▶ What to work on
Every line holding the string "README" should be copied out of the listing.

§

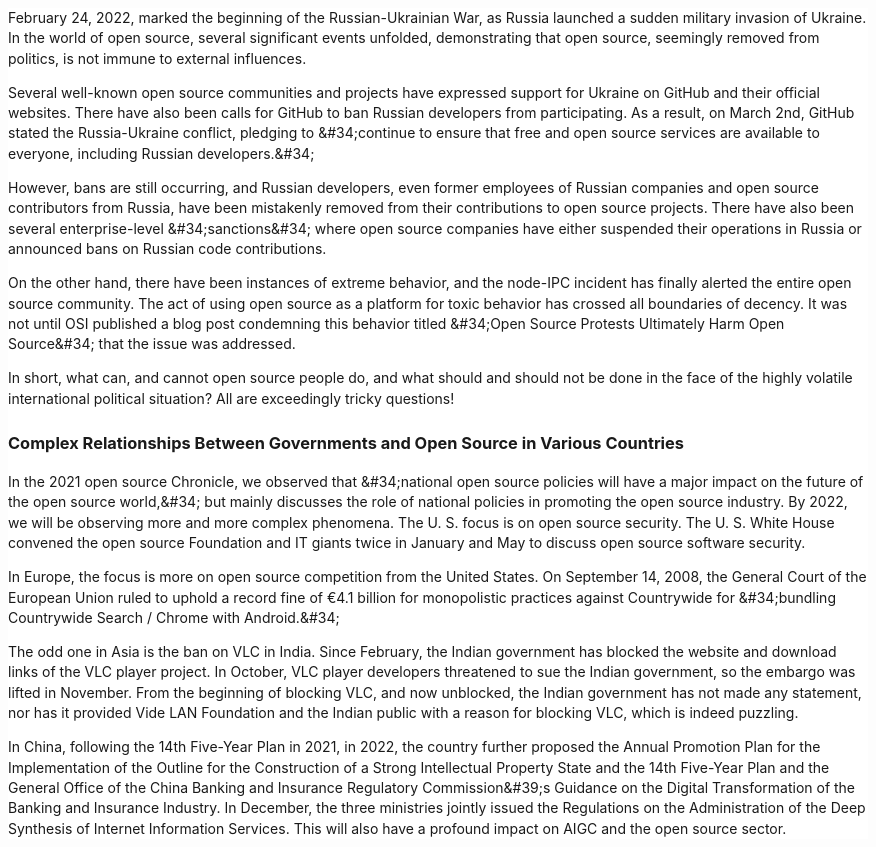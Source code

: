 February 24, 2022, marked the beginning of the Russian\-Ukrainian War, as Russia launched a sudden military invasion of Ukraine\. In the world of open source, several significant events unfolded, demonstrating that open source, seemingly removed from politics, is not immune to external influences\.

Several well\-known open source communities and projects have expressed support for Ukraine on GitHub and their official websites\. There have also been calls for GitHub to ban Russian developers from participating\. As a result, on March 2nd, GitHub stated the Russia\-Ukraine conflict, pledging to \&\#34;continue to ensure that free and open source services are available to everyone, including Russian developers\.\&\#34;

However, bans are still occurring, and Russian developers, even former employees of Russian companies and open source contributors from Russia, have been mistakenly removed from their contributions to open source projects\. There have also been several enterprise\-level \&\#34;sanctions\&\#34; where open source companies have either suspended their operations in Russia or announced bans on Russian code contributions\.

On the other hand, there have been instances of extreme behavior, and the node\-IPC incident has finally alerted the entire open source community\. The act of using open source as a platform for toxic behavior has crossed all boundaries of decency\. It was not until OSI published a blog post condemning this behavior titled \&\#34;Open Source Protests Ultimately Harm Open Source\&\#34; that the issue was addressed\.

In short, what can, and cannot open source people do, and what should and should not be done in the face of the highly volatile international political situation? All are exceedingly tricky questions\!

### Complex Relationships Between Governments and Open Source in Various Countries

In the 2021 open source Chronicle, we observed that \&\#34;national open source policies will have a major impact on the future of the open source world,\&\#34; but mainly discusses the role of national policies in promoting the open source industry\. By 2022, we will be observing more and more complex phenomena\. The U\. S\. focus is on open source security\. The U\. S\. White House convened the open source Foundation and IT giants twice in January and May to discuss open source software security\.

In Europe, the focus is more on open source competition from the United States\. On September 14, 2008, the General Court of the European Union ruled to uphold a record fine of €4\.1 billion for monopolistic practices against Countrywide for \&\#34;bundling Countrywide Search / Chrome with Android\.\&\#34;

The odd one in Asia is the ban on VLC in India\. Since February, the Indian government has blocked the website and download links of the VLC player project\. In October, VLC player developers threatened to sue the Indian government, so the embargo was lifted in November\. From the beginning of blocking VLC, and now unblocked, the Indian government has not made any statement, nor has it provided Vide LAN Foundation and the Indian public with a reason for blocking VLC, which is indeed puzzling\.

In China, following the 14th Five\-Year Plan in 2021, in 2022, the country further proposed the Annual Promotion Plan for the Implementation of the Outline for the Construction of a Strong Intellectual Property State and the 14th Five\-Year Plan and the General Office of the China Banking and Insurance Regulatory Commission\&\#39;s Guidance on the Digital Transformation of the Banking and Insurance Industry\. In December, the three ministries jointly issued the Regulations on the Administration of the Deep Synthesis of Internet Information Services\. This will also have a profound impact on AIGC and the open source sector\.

§

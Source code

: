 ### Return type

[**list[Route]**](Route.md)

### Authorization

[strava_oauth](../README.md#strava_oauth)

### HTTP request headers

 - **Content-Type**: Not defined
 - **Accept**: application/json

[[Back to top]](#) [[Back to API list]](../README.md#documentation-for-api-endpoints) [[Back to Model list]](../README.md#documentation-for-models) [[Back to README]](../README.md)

§

▶ Your solution
[strava_oauth](../README.md#strava_oauth)
[[Back to top]](#) [[Back to API list]](../README.md#documentation-for-api-endpoints) [[Back to Model list]](../README.md#documentation-for-models) [[Back to README]](../README.md)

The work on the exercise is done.